Exercise data.
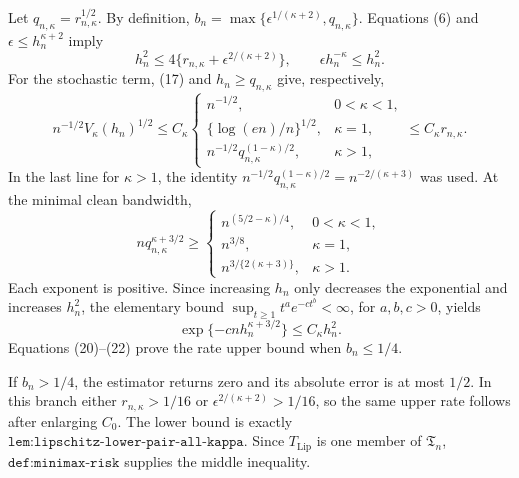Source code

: Let \(q_{n,\kappa}=r_{n,\kappa}^{1/2}\). By definition, \(b_n=\max\{\epsilon^{1/(\kappa+2)},q_{n,\kappa}\}\). Equations (6) and \(\epsilon\leq h_n^{\kappa+2}\) imply
\[
h_n^2\leq4\{r_{n,\kappa}+\epsilon^{2/(\kappa+2)}\},
\qquad
\epsilon h_n^{-\kappa}\leq h_n^2.
\tag{20}
\]
For the stochastic term, (17) and \(h_n\geq q_{n,\kappa}\) give, respectively,
\[
n^{-1/2}V_\kappa(h_n)^{1/2}
\leq C_\kappa
\begin{cases}
n^{-1/2},&0<\kappa<1,\\
\{\log(en)/n\}^{1/2},&\kappa=1,\\
n^{-1/2}q_{n,\kappa}^{(1-\kappa)/2},&\kappa>1,
\end{cases}
\leq C_\kappa r_{n,\kappa}.
\tag{21}
\]
In the last line for \(\kappa>1\), the identity
\(n^{-1/2}q_{n,\kappa}^{(1-\kappa)/2}=n^{-2/(\kappa+3)}\) was used. At the minimal clean bandwidth,
\[
nq_{n,\kappa}^{\kappa+3/2}\geq
\begin{cases}
n^{(5/2-\kappa)/4},&0<\kappa<1,\\
n^{3/8},&\kappa=1,\\
n^{3/\{2(\kappa+3)\}},&\kappa>1.
\end{cases}
\]
Each exponent is positive. Since increasing \(h_n\) only decreases the exponential and increases \(h_n^2\), the elementary bound \(\sup_{t\geq1}t^a e^{-ct^b}<\infty\), for \(a,b,c>0\), yields
\[
\exp\{-cnh_n^{\kappa+3/2}\}\leq C_\kappa h_n^2.
\tag{22}
\]
Equations (20)--(22) prove the rate upper bound when \(b_n\leq1/4\).

If \(b_n>1/4\), the estimator returns zero and its absolute error is at most \(1/2\). In this branch either \(r_{n,\kappa}>1/16\) or \(\epsilon^{2/(\kappa+2)}>1/16\), so the same upper rate follows after enlarging \(C_0\). The lower bound is exactly \(\texttt{lem:lipschitz-lower-pair-all-kappa}\). Since \(T_{\mathrm{Lip}}\) is one member of \(\mathfrak T_n\), \(\texttt{def:minimax-risk}\) supplies the middle inequality.


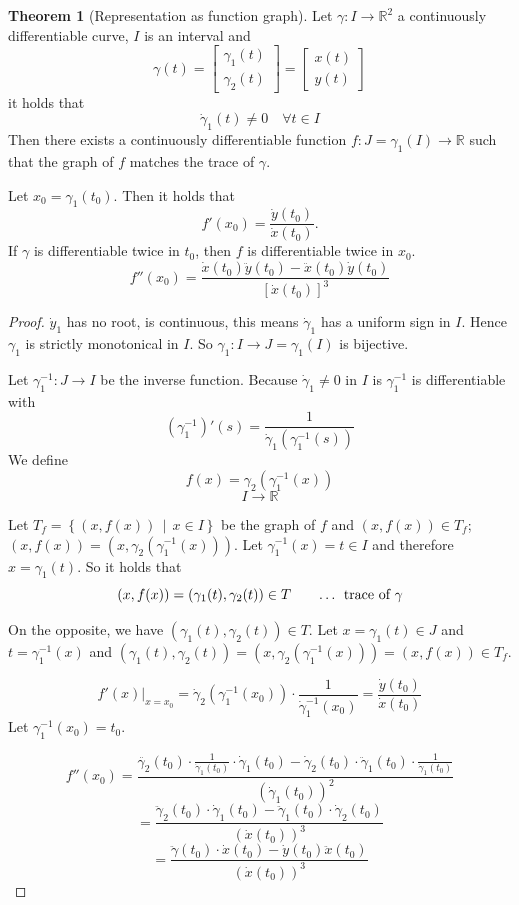 \documentclass[a4paper,landscape,twocolumn]{article}
\theoremstyle{definition}
\newtheorem{theorem}{Theorem}
\newcommand\setdef[2]{\left\{#1\,\middle|\,#2\right\}}
\begin{document}
\begin{theorem}[Representation as function graph]
  Let $\gamma: I \to \mathbb R^2$ a continuously differentiable curve,
  $I$ is an interval and
  \[
    \gamma(t) = \begin{bmatrix} \gamma_1(t) \\ \gamma_2(t) \end{bmatrix}
    = \begin{bmatrix} x(t) \\ y(t) \end{bmatrix}
  \]
  it holds that
  \[ \dot{\gamma}_1(t) \neq 0 \quad \forall t \in I \]
  Then there exists a continuously differentiable function
  $f: J = \gamma_1(I) \to \mathbb R$ such that the graph of $f$
  matches the trace of $\gamma$.

  Let $x_0 = \gamma_1(t_0)$. Then it holds that
  \[ f'(x_0) = \frac{\dot{y}(t_0)}{\dot{x}(t_0)}. \]
  If $\gamma$ is differentiable twice in $t_0$,
  then $f$ is differentiable twice in $x_0$.
  \[ f''(x_0) = \frac{\dot{x}(t_0) \ddot{y}(t_0) - \ddot{x}(t_0) \dot{y}(t_0)}{[\dot{x}(t_0)]^3} \]
\end{theorem}
\begin{proof}
  $\dot{y}_1$ has no root, is continuous,
  this means $\dot{\gamma}_1$ has a uniform sign in $I$.
  Hence $\gamma_1$ is strictly monotonical in $I$.
  So $\gamma_1: I \to J = \gamma_1(I)$ is bijective.

  Let $\gamma_1^{-1}: J \to I$ be the inverse function.
  Because $\dot{\gamma}_1 \neq 0$ in $I$ is $\gamma_1^{-1}$ is differentiable
  with
  \[ \left(\gamma_1^{-1}\right)'(s) = \frac{1}{\dot{\gamma}_1(\gamma_1^{-1}(s))} \]
  We define \[ f(x) = \gamma_2(\gamma_1^{-1}(x)) \]
  \[ I \to \mathbb R \]

  Let $T_f = \setdef{(x, f(x))}{x \in I}$ be the graph of $f$ and $(x, f(x)) \in T_f$;
  $(x, f(x)) = (x, \gamma_2(\gamma_1^{-1}(x)))$.
  Let $\gamma_1^{-1}(x) = t \in I$ and therefore $x = \gamma_1(t)$. So it holds that
  \[ (x, f(x)) = (\gamma_1(t), \gamma_2(t)) \in T \qquad \text{\dots{} trace of } \gamma \]

  On the opposite, we have $(\gamma_1(t), \gamma_2(t)) \in T$.
  Let $x = \gamma_1(t) \in J$ and $t = \gamma_1^{-1}(x)$ and $(\gamma_1(t), \gamma_2(t)) = (x, \gamma_2(\gamma_1^{-1}(x))) = (x, f(x)) \in T_f$.

  \[ \left.f'(x)\right|_{x = x_0} = \dot{\gamma}_2(\gamma_1^{-1}(x_0)) \cdot \frac{1}{\dot{\gamma}_1^{-1}(x_0)} = \frac{\dot{y}(t_0)}{\dot{x}(t_0)} \]
  Let $\gamma_1^{-1}(x_0) = t_0$.

  \[
    f''(x_0) = \frac{\ddot{\gamma_2}(t_0) \cdot \frac{1}{\dot{\gamma}_1(t_0)} \cdot \dot{\gamma}_1(t_0) - \dot{\gamma}_2(t_0) \cdot \ddot{\gamma}_1(t_0) \cdot \frac{1}{\dot{\gamma}_1(t_0)}}{(\dot{\gamma}_1(t_0))^2}
  \] \[
    = \frac{\ddot{\gamma}_2(t_0) \cdot \dot{\gamma}_1(t_0) - \ddot{\gamma}_1(t_0) \cdot \dot{\gamma}_2(t_0)}{(\dot{x}(t_0))^3}
  \]
  \[ = \frac{\ddot{\gamma}(t_0) \cdot \dot{x}(t_0) - \dot{y}(t_0) \ddot{x}(t_0)}{(\dot{x}(t_0))^3} \]
\end{proof}
\end{document}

Task.
Output each line of the listing above that has "differentiable".

Exercise solution.
  Let $\gamma: I \to \mathbb R^2$ a continuously differentiable curve,
  Then there exists a continuously differentiable function
  If $\gamma$ is differentiable twice in $t_0$,
  then $f$ is differentiable twice in $x_0$.
  Because $\dot{\gamma}_1 \neq 0$ in $I$ is $\gamma_1^{-1}$ is differentiable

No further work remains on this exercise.